Return all lines of the listing below that carry the word "enteredPassword".

_Information provided_
◆ ◆ ◆ ◆ ◆ ◆ ◆

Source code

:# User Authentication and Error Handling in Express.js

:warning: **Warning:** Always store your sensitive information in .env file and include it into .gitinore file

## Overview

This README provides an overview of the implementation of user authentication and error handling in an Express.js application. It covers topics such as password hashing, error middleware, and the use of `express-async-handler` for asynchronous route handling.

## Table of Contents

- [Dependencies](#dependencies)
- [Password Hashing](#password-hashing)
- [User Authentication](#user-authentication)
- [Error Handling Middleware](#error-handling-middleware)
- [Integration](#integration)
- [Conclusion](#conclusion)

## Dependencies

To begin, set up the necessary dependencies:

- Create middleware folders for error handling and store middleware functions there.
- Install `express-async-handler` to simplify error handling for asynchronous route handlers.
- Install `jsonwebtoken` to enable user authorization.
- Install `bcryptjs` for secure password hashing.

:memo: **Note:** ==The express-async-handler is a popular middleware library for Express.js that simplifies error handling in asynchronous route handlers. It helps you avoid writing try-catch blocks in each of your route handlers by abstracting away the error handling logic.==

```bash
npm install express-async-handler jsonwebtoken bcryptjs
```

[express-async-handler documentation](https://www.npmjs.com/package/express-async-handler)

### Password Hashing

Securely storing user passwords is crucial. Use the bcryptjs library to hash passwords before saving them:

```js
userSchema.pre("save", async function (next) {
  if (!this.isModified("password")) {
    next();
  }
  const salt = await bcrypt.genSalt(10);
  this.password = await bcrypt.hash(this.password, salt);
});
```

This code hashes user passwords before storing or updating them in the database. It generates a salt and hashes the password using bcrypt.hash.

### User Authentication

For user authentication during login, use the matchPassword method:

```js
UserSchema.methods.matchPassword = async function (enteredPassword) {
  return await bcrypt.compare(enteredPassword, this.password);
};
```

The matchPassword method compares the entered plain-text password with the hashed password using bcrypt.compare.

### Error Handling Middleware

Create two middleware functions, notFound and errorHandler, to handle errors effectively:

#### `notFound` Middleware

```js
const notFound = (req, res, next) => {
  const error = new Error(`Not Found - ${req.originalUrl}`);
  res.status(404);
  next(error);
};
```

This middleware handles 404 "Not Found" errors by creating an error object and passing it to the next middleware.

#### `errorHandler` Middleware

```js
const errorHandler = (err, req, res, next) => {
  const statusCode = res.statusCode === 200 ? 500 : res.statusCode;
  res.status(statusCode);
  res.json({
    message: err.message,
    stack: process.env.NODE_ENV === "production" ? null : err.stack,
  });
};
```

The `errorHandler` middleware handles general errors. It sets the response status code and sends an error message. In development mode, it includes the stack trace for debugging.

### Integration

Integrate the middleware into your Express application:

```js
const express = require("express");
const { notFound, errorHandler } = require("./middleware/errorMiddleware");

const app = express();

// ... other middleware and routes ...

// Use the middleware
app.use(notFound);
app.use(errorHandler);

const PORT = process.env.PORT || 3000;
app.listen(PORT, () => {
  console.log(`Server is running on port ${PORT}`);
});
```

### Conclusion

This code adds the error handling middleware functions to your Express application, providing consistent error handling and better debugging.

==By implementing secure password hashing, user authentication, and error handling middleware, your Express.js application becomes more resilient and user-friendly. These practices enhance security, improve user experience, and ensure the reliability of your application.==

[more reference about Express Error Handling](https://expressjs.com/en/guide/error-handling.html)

◆ ◆ ◆ ◆ ◆ ◆ ◆

_Problem solution_
UserSchema.methods.matchPassword = async function (enteredPassword) {
  return await bcrypt.compare(enteredPassword, this.password);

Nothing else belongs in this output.